Part two of an epic conversation between Ashok Kondabolu of Das Racist and Comedy Central comedian Sheng Wang.
July 19, 2012
It might be locked out so hard you can’t break in right now. You feel like stand-up comedy gets all your juices out?
To me, that’s where my interest is, where my passion is, where I feel like I can make improvements in. I feel like a lot of comedians at my level are trying to be more ourselves on stage. One element of my personality that I want to bring into stand up is that I feel like people take me too seriously. I want to maintain the silliness that I have in regular life that my friends see. I want to incorporate that into the stand-up somehow.
It’s probably a comfort level thing.
I feel like my comedy is dry, but it doesn’t have to be that monotonous or low energy. So I have a lot to learn and grow.
Do you ever perform high?
Yeah, but not often.
How does that change shows?
It can take you out of everything, out of the moment. So you’re in your head, you’re not engaged, you’re not into the show. You’re thinking about yourself doing the show instead of doing the show. But sometimes it can put you into the moment. It can lock you into, “I’m here. I’m going to tell you guys this story.”
More cognizant of my power.
I feel a better connection somehow. So I’ve had good and bad experiences. There’s a show that they do at The Creek and The Cave called Midnight Run. They get the performers super high. Sometimes they do mushrooms. And you perform. And the first time I did it, I felt completely disconnected and alienated from humanity. It was the worst experience ever. I left the show thinking no one there wanted to be my friend ever. I rode my bike back home and I just went to sleep. The next morning I woke up, got Excellent Pork Chop House to go, came home, ate that, watched “Up in the Air”’—which I rented on iTunes—and then I just cried.
That was a low.
Yeah that was a New York low, I think. That was before I got the special. I was, like, “What am I doing?” Definitely a low. But I’ve done that show since. All I had to do was tell that story, and it was OK.

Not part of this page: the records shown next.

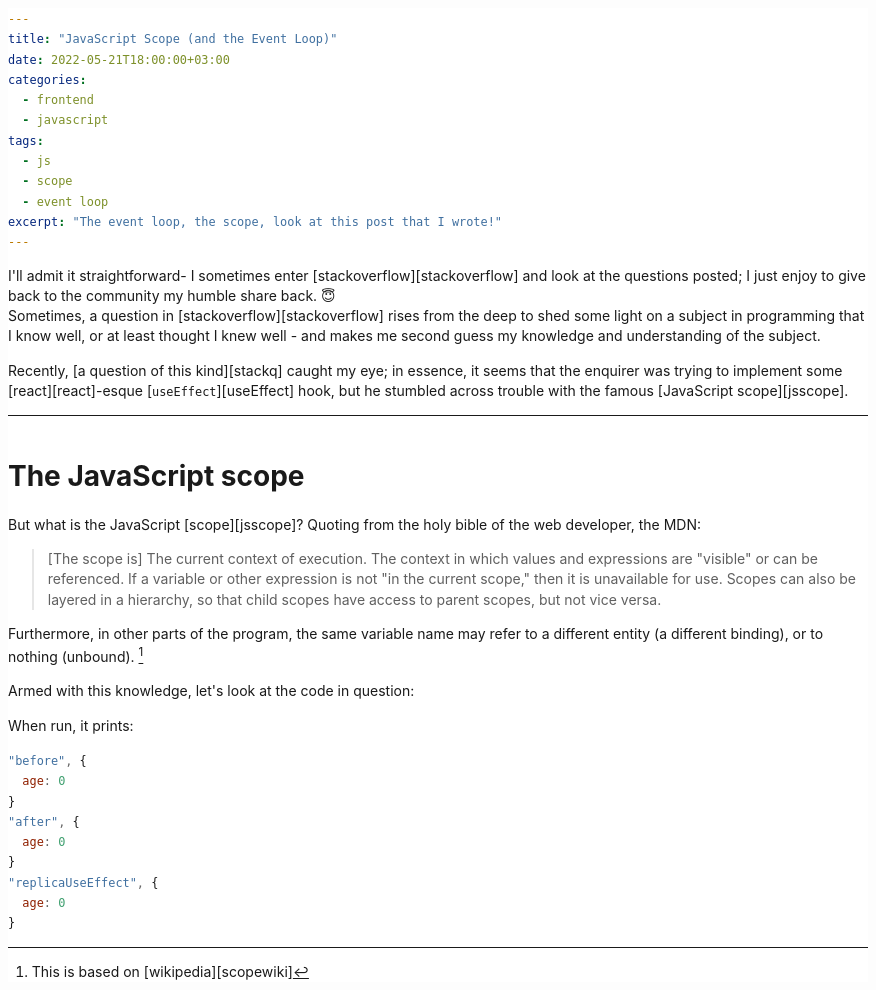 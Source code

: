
 ```yaml
---
title: "JavaScript Scope (and the Event Loop)"
date: 2022-05-21T18:00:00+03:00
categories:
  - frontend
  - javascript
tags:
  - js
  - scope
  - event loop
excerpt: "The event loop, the scope, look at this post that I wrote!"
---
```

I'll admit it straightforward- I sometimes enter [stackoverflow][stackoverflow] and look at the questions posted; I just enjoy to give back to the community my humble share back. 😇  
Sometimes, a question in [stackoverflow][stackoverflow] rises from the deep to shed some light on a subject in programming that I know well, or at least thought I knew well - and makes me second guess my knowledge and understanding of the subject.

Recently, [a question of this kind][stackq] caught my eye; in essence, it seems that the enquirer was trying to implement some [react][react]-esque [`useEffect`][useEffect] hook, but he stumbled across trouble with the famous [JavaScript scope][jsscope].

---

# The JavaScript scope
But what is the JavaScript [scope][jsscope]? Quoting from the holy bible of the web developer, the MDN:
> [The scope is] The current context of execution. The context in which values and expressions are "visible" or can be referenced. If a variable or other expression is not "in the current scope," then it is unavailable for use. Scopes can also be layered in a hierarchy, so that child scopes have access to parent scopes, but not vice versa.

Furthermore, in other parts of the program, the same variable name may refer to a different entity (a different binding), or to nothing (unbound). [^1]

Armed with this knowledge, let's look at the code in question:  
<iframe src="https://stackblitz.com/edit/js-jplnzf?embed=1&file=index.js"
     style="width:100%; height:500px; border:0; border-radius: 4px; overflow:hidden;"
     title="stackoverflow-useeffect-question"
     allow="accelerometer; ambient-light-sensor; camera; encrypted-media; geolocation; gyroscope; hid; microphone; midi; payment; usb; vr; xr-spatial-tracking"
     sandbox="allow-forms allow-modals allow-popups allow-presentation allow-same-origin allow-scripts"
   ></iframe>

When run, it prints:
```js
"before", {
  age: 0
}
"after", {
  age: 0
}
"replicaUseEffect", {
  age: 0
}
```


[^1]: This is based on [wikipedia][scopewiki]
[^2]: While this is based on [mdn][elmdn]
[^3]: And this is also based on [mdn][settimeoutmdn]
[stackoverflow]: https://stackoverflow.com
[stackq]: https://stackoverflow.com/questions/72220553/calling-function-second-time-affects-variable-from-first-invocation#72220553
[react]: https://reactjs.org
[useEffect]: https://reactjs.org/docs/hooks-effect.html
[jsscope]: https://developer.mozilla.org/en-US/docs/Glossary/Scope
[scopewiki]: https://en.wikipedia.org/wiki/Scope_(computer_science)
[letmdn]: https://developer.mozilla.org/en-US/docs/Web/JavaScript/Reference/Statements/let
[elmdn]: https://developer.mozilla.org/en-US/docs/Web/API/setTimeout
[settimeoutmdn]: https://developer.mozilla.org/en-US/docs/Web/API/setTimeout
[mdn]: https://developer.mozilla.org/en-US/
[eventloopvid]: https://www.youtube.com/watch?v=8aGhZQkoFbQ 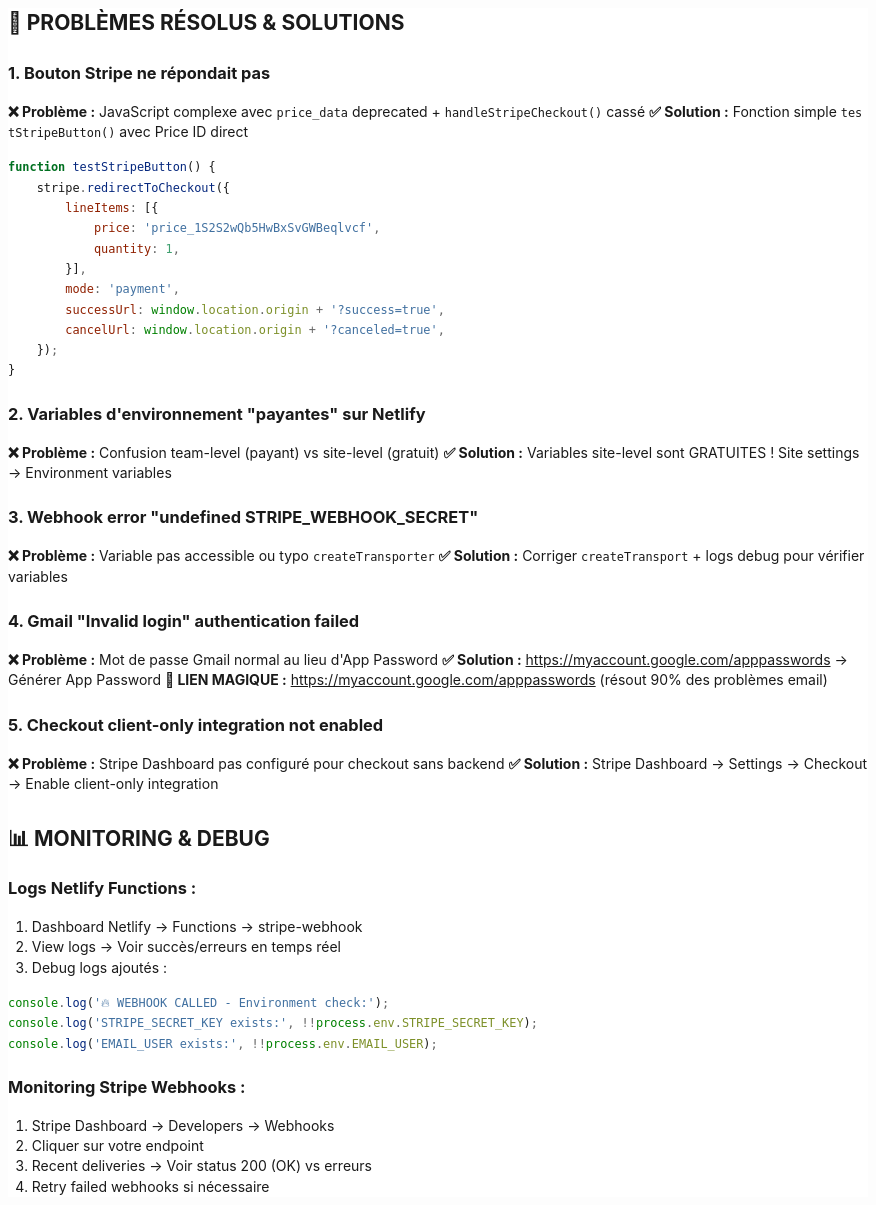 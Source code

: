 ## 🐛 PROBLÈMES RÉSOLUS & SOLUTIONS

### **1. Bouton Stripe ne répondait pas**
**❌ Problème :** JavaScript complexe avec `price_data` deprecated + `handleStripeCheckout()` cassé
**✅ Solution :** Fonction simple `testStripeButton()` avec Price ID direct
```javascript
function testStripeButton() {
    stripe.redirectToCheckout({
        lineItems: [{
            price: 'price_1S2S2wQb5HwBxSvGWBeqlvcf',
            quantity: 1,
        }],
        mode: 'payment',
        successUrl: window.location.origin + '?success=true',
        cancelUrl: window.location.origin + '?canceled=true',
    });
}
```

### **2. Variables d'environnement "payantes" sur Netlify**
**❌ Problème :** Confusion team-level (payant) vs site-level (gratuit)
**✅ Solution :** Variables site-level sont GRATUITES ! Site settings → Environment variables

### **3. Webhook error "undefined STRIPE_WEBHOOK_SECRET"**
**❌ Problème :** Variable pas accessible ou typo `createTransporter`
**✅ Solution :** Corriger `createTransport` + logs debug pour vérifier variables

### **4. Gmail "Invalid login" authentication failed**
**❌ Problème :** Mot de passe Gmail normal au lieu d'App Password
**✅ Solution :** https://myaccount.google.com/apppasswords → Générer App Password
**🔑 LIEN MAGIQUE :** https://myaccount.google.com/apppasswords (résout 90% des problèmes email)

### **5. Checkout client-only integration not enabled**
**❌ Problème :** Stripe Dashboard pas configuré pour checkout sans backend
**✅ Solution :** Stripe Dashboard → Settings → Checkout → Enable client-only integration

## 📊 MONITORING & DEBUG

### **Logs Netlify Functions :**
1. Dashboard Netlify → Functions → stripe-webhook
2. View logs → Voir succès/erreurs en temps réel
3. Debug logs ajoutés :
```javascript
console.log('🔥 WEBHOOK CALLED - Environment check:');
console.log('STRIPE_SECRET_KEY exists:', !!process.env.STRIPE_SECRET_KEY);
console.log('EMAIL_USER exists:', !!process.env.EMAIL_USER);
```

### **Monitoring Stripe Webhooks :**
1. Stripe Dashboard → Developers → Webhooks
2. Cliquer sur votre endpoint
3. Recent deliveries → Voir status 200 (OK) vs erreurs
4. Retry failed webhooks si nécessaire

Yeah, that’s why stand ups are great because they just incorporate stuff. Just, like, if you fuck up at shows, that’s the joke.
You got to embrace those things, the vulnerabilities and insecurities.
So basically, you want to become a very, very good standup comedian.
Right now, that’s my plan. I still think it would be cool to make other things. I want to grow as a stand-up, as a person. I want to be the best comedian I can ever be. That’s definitely my goal right now. What are my other goals? At The Business, I’ve also experimented with doing a slideshow while I kind of riff and tell stories related to the photos somehow.
Maybe the photos are random, and you have to riff off them?
Sort of. They’re my photos, pieces I’ve taken. I just line up things, combine my favorite photos, and put a little slideshow together. I’ve done it two times, and they weren’t very organization. I just kind of drag a couple of photos I really liked and put them on the screen and get drunk and high and talk about them.
What do you take photos of?
Random stuff—cityscapes, textures, colors.
Real art shit.
I kind of like painting, composing. I don’t do a lot of people unless they’re my friends. I would love to do street photography, but I don’t think I have the social, kind of, whatever to navigate that whole interaction. I love street photography. I love when people take pictures of random strangers in perfect moments, or whatever. I like everything else. I like that too. But I’ll do everything else from detailed minutiae—closeups—to composing the shapes of the window, the wall, the light.
Composing means you’ll manipulate these things?
No, I’ll frame it. So, I don’t know, I love taking photos. I like going to a new town, getting high, and going outside and start taking new pictures.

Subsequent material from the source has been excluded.